Falls pose a significant threat to human safety, making rapid and accurate detection and response essential. Time Exploration Network (TExNet), an attention-enhanced network tailored for identifying falls accurately and rapidly, is proposed in this paper. Unlike existing studies that rely on simulated environments, TExNet addresses the gap between simulated and real scenarios by integrating multi-branch timing and classification characteristics. It features a two-branch adaptive fusion framework, leveraging Convoluational Neural Network (CNN) and Transformer architectures to capture both local and global dependencies effectively. Additionally, dual-branch adaptive fusion framework incorporates dilated convolution and time series positional decomposition to enhance temporal correlation understanding. To handle data distribution variations, it employs an Invariant Risk Minimization (IRM) inspired loss function, penalizing misclassification of positive examples. This reduces model reliance on specific environments and improves action understanding. Moreover, a data self-conditioning module enhances data diversity and tackles imbalance issues. The model is deployed using a fine-tuning strategy based on a pre-trained framework combined with few-shot learning for downstream tasks. Experimental results show that the fine-tuned model achieves a recall of 92.16%, indicating its strong ability to rapidly adapt to new data distributions.
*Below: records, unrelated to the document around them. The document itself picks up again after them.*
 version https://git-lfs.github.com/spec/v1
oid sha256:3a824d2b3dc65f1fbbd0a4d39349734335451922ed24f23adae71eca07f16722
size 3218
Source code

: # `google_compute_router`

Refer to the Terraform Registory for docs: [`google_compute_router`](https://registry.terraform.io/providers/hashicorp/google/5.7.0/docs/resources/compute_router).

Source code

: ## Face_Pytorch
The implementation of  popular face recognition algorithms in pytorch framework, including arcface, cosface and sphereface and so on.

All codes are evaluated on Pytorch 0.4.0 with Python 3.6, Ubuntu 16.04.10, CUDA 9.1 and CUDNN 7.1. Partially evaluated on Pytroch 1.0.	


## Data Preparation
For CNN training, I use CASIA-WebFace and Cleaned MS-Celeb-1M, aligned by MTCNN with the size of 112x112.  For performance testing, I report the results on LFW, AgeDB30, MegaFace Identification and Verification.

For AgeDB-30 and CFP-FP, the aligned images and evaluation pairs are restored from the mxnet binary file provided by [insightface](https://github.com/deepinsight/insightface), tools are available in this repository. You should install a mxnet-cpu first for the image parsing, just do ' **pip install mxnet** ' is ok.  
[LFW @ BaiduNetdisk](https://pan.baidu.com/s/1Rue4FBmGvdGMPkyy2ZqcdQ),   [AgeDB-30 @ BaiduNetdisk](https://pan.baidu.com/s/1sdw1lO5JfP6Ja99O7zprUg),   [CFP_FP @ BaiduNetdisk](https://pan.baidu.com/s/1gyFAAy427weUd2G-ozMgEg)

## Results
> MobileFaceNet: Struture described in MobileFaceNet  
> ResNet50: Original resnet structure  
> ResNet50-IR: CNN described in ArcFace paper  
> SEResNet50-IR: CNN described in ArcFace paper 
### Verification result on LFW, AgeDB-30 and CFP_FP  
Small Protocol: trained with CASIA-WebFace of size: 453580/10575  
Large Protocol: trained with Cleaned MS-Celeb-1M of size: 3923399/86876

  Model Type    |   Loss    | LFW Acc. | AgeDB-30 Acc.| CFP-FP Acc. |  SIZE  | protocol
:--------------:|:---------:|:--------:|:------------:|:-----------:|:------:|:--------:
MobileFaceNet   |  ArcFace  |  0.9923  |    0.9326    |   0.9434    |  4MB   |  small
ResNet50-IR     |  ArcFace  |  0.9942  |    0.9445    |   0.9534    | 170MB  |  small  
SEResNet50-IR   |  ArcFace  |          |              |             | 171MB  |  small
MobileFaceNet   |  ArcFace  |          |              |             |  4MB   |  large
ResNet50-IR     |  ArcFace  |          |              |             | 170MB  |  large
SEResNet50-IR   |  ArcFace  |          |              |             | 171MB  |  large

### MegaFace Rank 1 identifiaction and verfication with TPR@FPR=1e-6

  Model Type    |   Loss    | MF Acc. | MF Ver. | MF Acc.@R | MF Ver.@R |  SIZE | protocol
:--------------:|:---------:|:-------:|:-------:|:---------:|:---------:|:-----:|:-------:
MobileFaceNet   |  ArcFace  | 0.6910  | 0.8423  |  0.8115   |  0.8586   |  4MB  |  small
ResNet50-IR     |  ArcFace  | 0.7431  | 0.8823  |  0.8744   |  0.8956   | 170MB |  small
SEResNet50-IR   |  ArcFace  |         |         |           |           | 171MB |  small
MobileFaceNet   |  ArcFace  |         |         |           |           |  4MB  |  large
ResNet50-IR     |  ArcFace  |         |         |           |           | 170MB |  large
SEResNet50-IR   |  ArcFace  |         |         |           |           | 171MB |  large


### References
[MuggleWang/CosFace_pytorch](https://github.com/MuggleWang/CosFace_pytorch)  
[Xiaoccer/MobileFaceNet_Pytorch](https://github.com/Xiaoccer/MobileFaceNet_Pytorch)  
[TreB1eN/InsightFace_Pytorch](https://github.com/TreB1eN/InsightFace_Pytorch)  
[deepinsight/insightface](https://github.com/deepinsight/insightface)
Extensive experiments also validate the superiority of TExNet compared with existing approaches.

Graphical abstract

Given the significant importance of fall detection in medical health monitoring, this paper proposes a fall detection method based on Transformer and dilated convolutional neural network. By studying the movement data of the wrist, the essential features of fall detection can be learned. Use a large-scale publicly available dataset for pre-training, and fine-tune on a small dataset collected by self-developed hardware to weaken the dependence of fall recognition on the environment. The simulation recall rate reached 92.16%.